El conde Raffaele di Stefano también dejó oír sus cumplidos hacia la música, confesando que, en el pasado, la ópera nunca lo había conmovido. Permaneció cerca de Tonio, aunque no habló mucho con él, observando celoso a todos los que se acercaban a su amigo.

A medida que transcurría la velada, la visión de Raffaele hechizaba a Tonio. Le trajo vividos recuerdos de la noche que habían compartido y en algunos momentos llegó a considerar a Raffaele una criatura que no podía vestirse como los demás hombres. El grueso vello de sus manos ofrecía una imagen incongruente bajo diversas capas de encaje, y Tonio tuvo que desviar la mirada varias veces para reprimir el impulso de marcharse con él en aquel mismo instante.

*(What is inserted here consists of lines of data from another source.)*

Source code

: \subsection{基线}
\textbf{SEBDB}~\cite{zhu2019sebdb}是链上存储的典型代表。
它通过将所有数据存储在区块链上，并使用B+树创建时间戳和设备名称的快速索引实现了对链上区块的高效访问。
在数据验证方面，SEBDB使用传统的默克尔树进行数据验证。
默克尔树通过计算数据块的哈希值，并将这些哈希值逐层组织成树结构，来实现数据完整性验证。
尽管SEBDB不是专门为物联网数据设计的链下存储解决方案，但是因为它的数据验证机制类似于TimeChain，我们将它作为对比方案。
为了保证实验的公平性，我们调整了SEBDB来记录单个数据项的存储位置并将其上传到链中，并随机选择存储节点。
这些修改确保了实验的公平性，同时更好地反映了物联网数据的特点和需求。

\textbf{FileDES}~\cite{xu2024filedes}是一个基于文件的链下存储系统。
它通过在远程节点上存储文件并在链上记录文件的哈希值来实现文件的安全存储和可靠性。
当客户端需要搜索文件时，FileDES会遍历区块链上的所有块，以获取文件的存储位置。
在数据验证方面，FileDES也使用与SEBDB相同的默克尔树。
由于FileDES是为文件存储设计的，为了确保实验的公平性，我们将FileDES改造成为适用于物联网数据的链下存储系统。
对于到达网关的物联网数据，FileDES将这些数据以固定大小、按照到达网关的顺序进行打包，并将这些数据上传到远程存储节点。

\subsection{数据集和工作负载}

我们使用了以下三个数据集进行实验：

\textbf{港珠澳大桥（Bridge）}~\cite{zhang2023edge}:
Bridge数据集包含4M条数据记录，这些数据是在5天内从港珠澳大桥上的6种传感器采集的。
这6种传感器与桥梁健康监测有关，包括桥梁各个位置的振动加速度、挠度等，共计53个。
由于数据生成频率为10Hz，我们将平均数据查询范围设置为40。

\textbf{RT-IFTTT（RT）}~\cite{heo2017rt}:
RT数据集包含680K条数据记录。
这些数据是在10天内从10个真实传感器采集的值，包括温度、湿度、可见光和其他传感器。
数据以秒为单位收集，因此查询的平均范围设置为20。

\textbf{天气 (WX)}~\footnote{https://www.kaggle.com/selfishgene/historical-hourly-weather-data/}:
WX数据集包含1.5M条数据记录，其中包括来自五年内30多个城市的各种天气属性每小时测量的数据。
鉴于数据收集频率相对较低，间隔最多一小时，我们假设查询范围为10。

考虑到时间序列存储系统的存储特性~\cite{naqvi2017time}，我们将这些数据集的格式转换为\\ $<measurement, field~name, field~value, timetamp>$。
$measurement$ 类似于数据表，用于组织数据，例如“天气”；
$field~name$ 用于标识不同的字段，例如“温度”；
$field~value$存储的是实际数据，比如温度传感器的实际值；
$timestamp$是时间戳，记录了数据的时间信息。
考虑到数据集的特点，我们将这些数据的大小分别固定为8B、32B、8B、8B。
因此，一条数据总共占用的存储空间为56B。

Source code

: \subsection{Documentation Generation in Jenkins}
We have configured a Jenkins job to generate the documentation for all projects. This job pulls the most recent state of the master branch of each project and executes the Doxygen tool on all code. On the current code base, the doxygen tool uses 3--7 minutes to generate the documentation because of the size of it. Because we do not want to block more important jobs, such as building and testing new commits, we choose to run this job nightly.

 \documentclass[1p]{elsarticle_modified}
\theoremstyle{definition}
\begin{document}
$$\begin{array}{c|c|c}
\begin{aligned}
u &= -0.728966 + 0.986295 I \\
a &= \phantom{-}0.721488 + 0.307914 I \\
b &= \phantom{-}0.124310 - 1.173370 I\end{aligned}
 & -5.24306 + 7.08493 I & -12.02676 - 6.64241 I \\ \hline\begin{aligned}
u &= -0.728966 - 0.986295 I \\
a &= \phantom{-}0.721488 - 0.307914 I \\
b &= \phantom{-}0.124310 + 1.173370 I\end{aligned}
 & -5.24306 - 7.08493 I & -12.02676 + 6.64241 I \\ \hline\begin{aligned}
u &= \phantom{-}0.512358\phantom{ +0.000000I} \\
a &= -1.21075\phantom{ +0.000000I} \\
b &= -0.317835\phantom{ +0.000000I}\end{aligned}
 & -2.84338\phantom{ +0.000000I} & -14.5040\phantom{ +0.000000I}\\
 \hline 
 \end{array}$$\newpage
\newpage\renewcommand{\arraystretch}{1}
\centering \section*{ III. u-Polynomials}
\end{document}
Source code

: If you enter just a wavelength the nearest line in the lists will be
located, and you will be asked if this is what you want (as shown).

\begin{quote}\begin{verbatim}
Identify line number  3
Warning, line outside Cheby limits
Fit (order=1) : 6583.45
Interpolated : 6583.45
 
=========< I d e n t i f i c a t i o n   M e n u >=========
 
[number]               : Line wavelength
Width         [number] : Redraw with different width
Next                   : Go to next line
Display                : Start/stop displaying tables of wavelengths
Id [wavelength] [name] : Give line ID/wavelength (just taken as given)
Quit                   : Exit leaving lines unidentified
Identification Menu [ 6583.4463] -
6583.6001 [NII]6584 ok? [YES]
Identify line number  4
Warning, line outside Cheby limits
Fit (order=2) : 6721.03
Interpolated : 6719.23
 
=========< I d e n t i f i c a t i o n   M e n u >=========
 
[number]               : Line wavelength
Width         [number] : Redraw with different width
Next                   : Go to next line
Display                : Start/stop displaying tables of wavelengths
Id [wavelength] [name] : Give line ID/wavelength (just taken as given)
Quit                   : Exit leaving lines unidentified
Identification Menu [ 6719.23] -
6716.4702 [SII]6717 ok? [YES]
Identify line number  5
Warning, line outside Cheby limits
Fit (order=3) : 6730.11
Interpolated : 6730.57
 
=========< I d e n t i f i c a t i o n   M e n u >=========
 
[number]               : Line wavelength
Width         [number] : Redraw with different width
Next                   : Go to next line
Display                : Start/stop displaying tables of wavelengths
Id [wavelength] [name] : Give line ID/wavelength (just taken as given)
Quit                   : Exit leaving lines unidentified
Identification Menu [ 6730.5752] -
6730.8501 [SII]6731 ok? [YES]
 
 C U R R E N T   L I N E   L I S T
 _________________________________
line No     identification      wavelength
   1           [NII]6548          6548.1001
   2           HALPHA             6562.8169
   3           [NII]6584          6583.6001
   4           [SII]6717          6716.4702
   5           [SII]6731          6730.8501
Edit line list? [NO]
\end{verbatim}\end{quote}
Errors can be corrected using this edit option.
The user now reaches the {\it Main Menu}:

Si algo lo decepcionaba era la ausencia de Christina Grimaldi en la recepción.

La buscó con avidez. No podía haberla pasado por alto y no comprendía por qué no estaba allí.

Había asistido al teatro, por supuesto, la había visto. Aunque comprendía perfectamente que después no apareciera por el camerino. Pero ¿por qué no había acudido a casa del cardenal Calvino?

Por su cabeza pasaron ideas abominables. Cuando pensó que ella lo había visto vestido de mujer, se sintió sumido en una pesadilla. No obstante le había hecho una reverencia, y ella se la había devuelto desde el palco de la condesa, había aplaudido a rabiar después de las arias, y Tonio distinguió claramente su sonrisa pese a la distancia que los separaba.

¿Por qué no había acudido a la fiesta del cardenal?

No se atrevía a preguntárselo a Guido o a la condesa, que no se apartaba del maestro.